### What is expected
Give back only the lines from the one with "for non-blocking magic." through the last line of the data, exactly as they appear.

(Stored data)
======

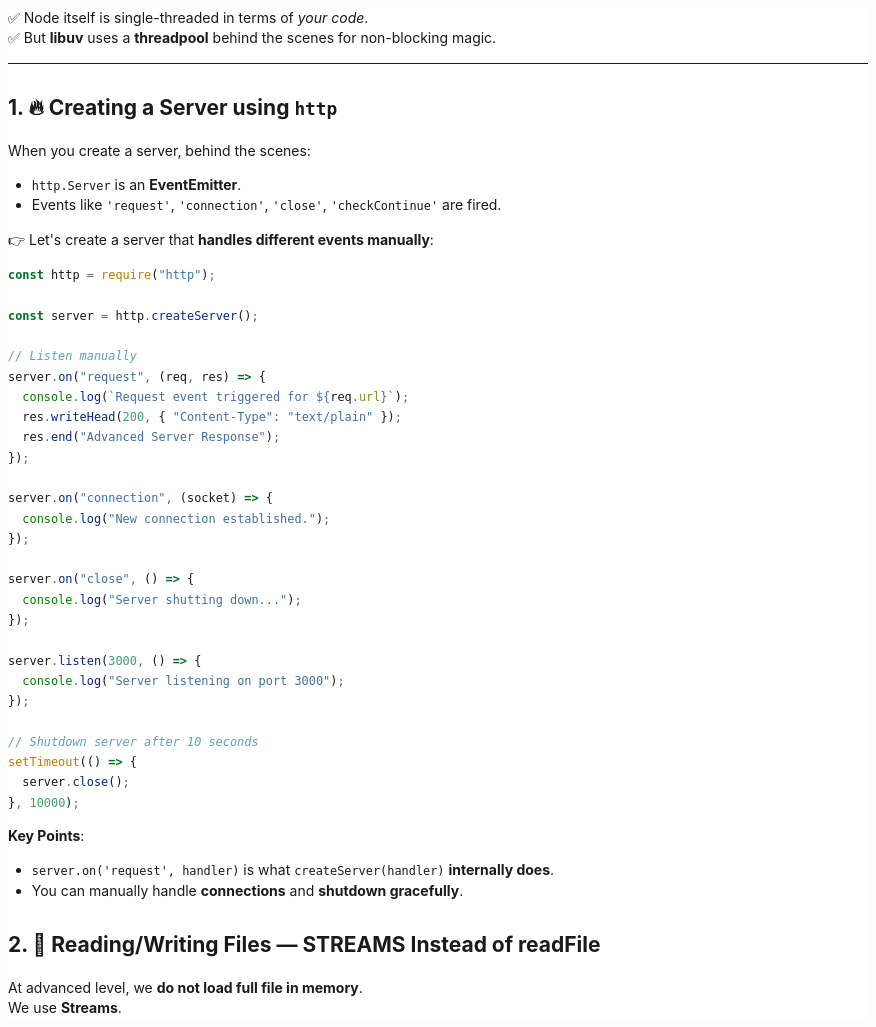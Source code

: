 ✅ Node itself is single-threaded in terms of _your code_.  
✅ But **libuv** uses a **threadpool** behind the scenes for non-blocking magic.

---

## 1. 🔥 **Creating a Server using `http`**

When you create a server, behind the scenes:

- `http.Server` is an **EventEmitter**.
- Events like `'request'`, `'connection'`, `'close'`, `'checkContinue'` are fired.

👉 Let's create a server that **handles different events manually**:

```javascript
const http = require("http");

const server = http.createServer();

// Listen manually
server.on("request", (req, res) => {
  console.log(`Request event triggered for ${req.url}`);
  res.writeHead(200, { "Content-Type": "text/plain" });
  res.end("Advanced Server Response");
});

server.on("connection", (socket) => {
  console.log("New connection established.");
});

server.on("close", () => {
  console.log("Server shutting down...");
});

server.listen(3000, () => {
  console.log("Server listening on port 3000");
});

// Shutdown server after 10 seconds
setTimeout(() => {
  server.close();
}, 10000);
```

**Key Points**:

- `server.on('request', handler)` is what `createServer(handler)` **internally does**.
- You can manually handle **connections** and **shutdown gracefully**.

## 2. 📂 **Reading/Writing Files — STREAMS Instead of readFile**

At advanced level, we **do not load full file in memory**.  
We use **Streams**.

======

### Answer to this problem
✅ But **libuv** uses a **threadpool** behind the scenes for non-blocking magic.

---

## 1. 🔥 **Creating a Server using `http`**

When you create a server, behind the scenes:

- `http.Server` is an **EventEmitter**.
- Events like `'request'`, `'connection'`, `'close'`, `'checkContinue'` are fired.

👉 Let's create a server that **handles different events manually**:

```javascript
const http = require("http");

const server = http.createServer();

// Listen manually
server.on("request", (req, res) => {
  console.log(`Request event triggered for ${req.url}`);
  res.writeHead(200, { "Content-Type": "text/plain" });
  res.end("Advanced Server Response");
});

server.on("connection", (socket) => {
  console.log("New connection established.");
});

server.on("close", () => {
  console.log("Server shutting down...");
});

server.listen(3000, () => {
  console.log("Server listening on port 3000");
});

// Shutdown server after 10 seconds
setTimeout(() => {
  server.close();
}, 10000);
```

**Key Points**:

- `server.on('request', handler)` is what `createServer(handler)` **internally does**.
- You can manually handle **connections** and **shutdown gracefully**.

## 2. 📂 **Reading/Writing Files — STREAMS Instead of readFile**

At advanced level, we **do not load full file in memory**.  
We use **Streams**.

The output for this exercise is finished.